[`feat`] Implement Quantization Aware Training (QAT) Loss draft by tomaarsen · Pull Request #3655 · huggingface/sentence-transformers

tomaarsen · 2026-02-04T16:32:16Z

Hello!

Pull Request overview

Implement Quantization-Aware Training loss based on https://arxiv.org/abs/1712.05877
plus example code

Details

Dense embedding models typically produce embeddings with a fixed precision (float32), requiring significant storage and compute resources. Quantization-Aware Training trains models to maintain high performance even when embeddings are quantized to lower precision formats (int8, binary), enabling dramatically reduced storage costs and faster similarity computations.

Training

Training using Quantization-Aware Training (QAT) is straightforward: rather than applying a loss function only on full-precision embeddings, we also apply that same loss function on quantized versions of the embeddings. For example, a model can be trained on float32, int8, and binary simultaneously. Each of these losses will be added together, optionally with some weight:

from sentence_transformers import SentenceTransformer, losses

model = SentenceTransformer("microsoft/mpnet-base")

base_loss = losses.MultipleNegativesRankingLoss(model=model)
loss = losses.QuantizationAwareLoss(
    model=model, 
    loss=base_loss, 
    quantization_precisions=["int8", "binary"],
    quantization_weights=[1, 1]
)

Inference

When a model has been trained using Quantization-Aware Training, you can run inference with quantized embeddings using the precision parameter:

from sentence_transformers import SentenceTransformer

model = SentenceTransformer("path/to/your/qat-model")

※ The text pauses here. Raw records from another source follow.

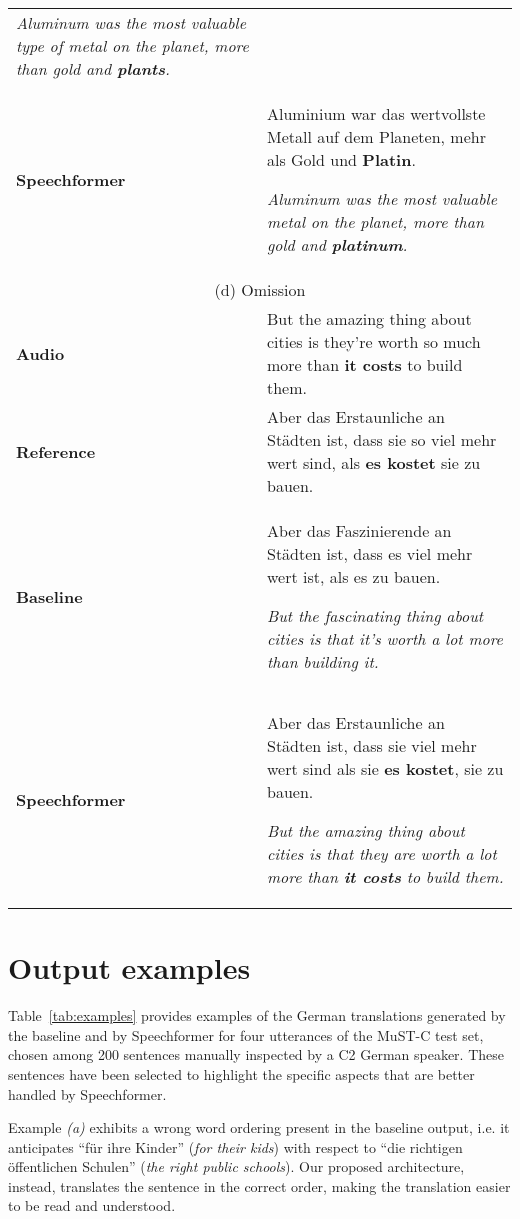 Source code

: \documentclass[11pt]{article}
\begin{document}
{\begin{table*}[h!]
\begin{tabular}{p{2cm}|p{13cm}}
      \textit{Aluminum was the most valuable type of metal on the planet, more than gold and \textbf{plants}.}
      \\
      \textbf{Speechformer} & Aluminium war das wertvollste Metall auf dem Planeten, mehr als Gold und \textbf{Platin}.
      
      \textit{
Aluminum was the most valuable metal on the planet, more than gold and \textbf{platinum}.}
      \\
      \hline
      \multicolumn{2}{c}{(d) Omission} \\
      \hline
      \textbf{Audio} & But the amazing thing about cities is they're worth so much more than \textbf{it costs} to build them. \\
      \textbf{Reference} & Aber das Erstaunliche an Städten ist, dass sie so viel mehr wert sind, als \textbf{es kostet} sie zu bauen. \\
      \textbf{Baseline} & Aber das Faszinierende an Städten ist, dass es viel mehr wert ist, als es zu bauen. 
      
      \textit{But the fascinating thing about cities is that it's worth a lot more than building it.}
      \\
      \textbf{Speechformer} & Aber das Erstaunliche an Städten ist, dass sie viel mehr wert sind als sie \textbf{es kostet}, sie zu bauen.
      
      \textit{
But the amazing thing about cities is that they are worth a lot more than \textbf{it costs} to build them.}
      \\
      \hline
  \end{tabular} 
  \caption{\label{tab:examples} Examples of translation problems -- \textit{(a)}, \textit{(b)}, \textit{(c)} -- and omissions -- \textit{(d)} -- that Speechformer does not suffer from while baseline does.}
\end{table*}
}


\section{Output examples}

Table~\ref{tab:examples} provides examples of the German translations generated by the baseline and by Speechformer for four utterances of the MuST-C test set, chosen among 200 sentences manually inspected by a C2 German speaker. These sentences have been selected to highlight the specific aspects that are better handled by Speechformer.

Example \emph{(a)} exhibits a wrong word ordering present in the baseline output, i.e. it anticipates ``für ihre Kinder'' (\textit{for their kids}) with respect to ``die richtigen öffentlichen Schulen'' (\textit{the right public schools}). 
Our proposed architecture, instead, translates the sentence in the correct order, making the translation easier to be read and understood.
\end{document}
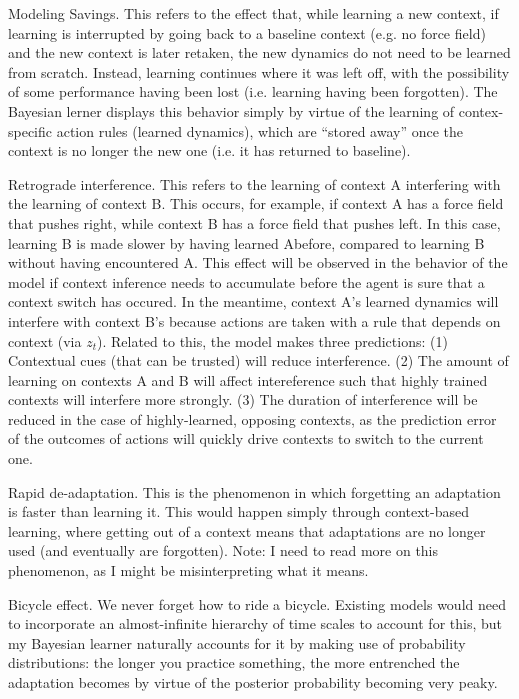 \documentclass{report}
\begin{document}
\begin{chapter}{Modeling}
Savings. This refers to the effect that, while learning a new context, if
learning is interrupted by going back to a baseline context (e.g. no force
field) and the new context is later retaken, the new dynamics do not need to be
learned from scratch. Instead, learning continues where it was left off, with
the possibility of some performance having been lost (i.e. learning having been
forgotten). The Bayesian lerner displays this behavior simply by virtue of the
learning of contex-specific action rules (learned dynamics), which are ``stored
away'' once the context is no longer the new one (i.e. it has returned to
baseline).

Retrograde interference. This refers to the learning of context A interfering
with the learning of context B. This occurs, for example, if context A has a
force field that pushes right, while context B has a force field that pushes
left. In this case, learning B is made slower by having learned Abefore,
compared to learning B without having encountered A. This effect will be
observed in the behavior of the model if context inference needs to accumulate
before the agent is sure that a context switch has occured. In the meantime,
context A's learned dynamics will interfere with context B's because actions are
taken with a rule that depends on context (via $z_t$). Related to this, the
model makes three predictions: (1) Contextual cues (that can be trusted) will
reduce interference. (2) The amount of learning on contexts A and B will affect
intereference such that highly trained contexts will interfere more
strongly. (3) The duration of interference will be reduced in the case of
highly-learned, opposing contexts, as the prediction error of the outcomes of
actions will quickly drive contexts to switch to the current one.

Rapid de-adaptation. This is the phenomenon in which forgetting an adaptation is
faster than learning it. This would happen simply through context-based
learning, where getting out of a context means that adaptations are no longer
used (and eventually are forgotten). Note: I need to read more on this
phenomenon, as I might be misinterpreting what it means.

Bicycle effect. We never forget how to ride a bicycle. Existing models would
need to incorporate an almost-infinite hierarchy of time scales to account for
this, but my Bayesian learner naturally accounts for it by making use of
probability distributions: the longer you practice something, the more
entrenched the adaptation becomes by virtue of the posterior probability
becoming very peaky.


\end{chapter}
\end{document}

# Encode with int8 quantization
embeddings_int8 = model.encode(
    sentences,
    precision="int8",
    normalize_embeddings=True,  # Recommended for quantized embeddings
)

# Or with binary quantization for maximum compression
embeddings_binary = model.encode(
    sentences,
    precision="binary",
    normalize_embeddings=True,
)

You can also evaluate with quantization by passing the precision parameter to evaluators:

from sentence_transformers.evaluation import EmbeddingSimilarityEvaluator

evaluator = EmbeddingSimilarityEvaluator(
    sentences1=sentences1,
    sentences2=sentences2,
    scores=scores,
    precision="int8",  # or "binary", "uint8", etc.
)
results = evaluator(model)

Implementation

The implementation uses a Straight-Through Estimator (STE) for differentiable quantization:

Forward pass: Apply actual quantization (rounding to int8, thresholding to binary)
Backward pass: Gradients flow through as if quantization is the identity function

Two key components:

ForwardDecorator: Caches embeddings on the first pass (float32), then reuses them for subsequent quantized passes
CachedLossDecorator: Special handling for Cached... losses that pre-compute embeddings

The loss always computes with original float32 embeddings first (for caching efficiency), then optionally computes losses for specified quantization precisions. Training with QAT adds minimal overhead. The embeddings are computed once and cached, then quantized versions are derived from the cache for each specified precision.

Note

Currently, I've not yet been able to train a model with this that actually clearly outperformed int8 or binary performance versus "regular" MNRL/InfoNCE training:

Baseline, only QAT eval: https://huggingface.co/tomaarsen/mpnet-base-gooaq-qat-eval
QAT training and eval: https://huggingface.co/tomaarsen/mpnet-base-gooaq-qat
Baseline, only QAT eval: https://huggingface.co/tomaarsen/mpnet-base-gooaq-qat-nanobeir-eval
QAT training and eval: https://huggingface.co/tomaarsen/mpnet-base-gooaq-qat-nanobeir

In all of these: float32 is a bit worse with QAT, int8 is a bit worse with QAT, and binary is slightly better with QAT. I suspect that I might be missing something.

Tom Aarsen

Samoed · 2026-02-04T18:47:46Z

sentence_transformers/losses/QuantizationAwareLoss.py

+
+    Args:
+        embeddings: Input tensor to quantize
+        precision: Quantization precision ("float32", "int8", "uint8", "binary", "ubinary")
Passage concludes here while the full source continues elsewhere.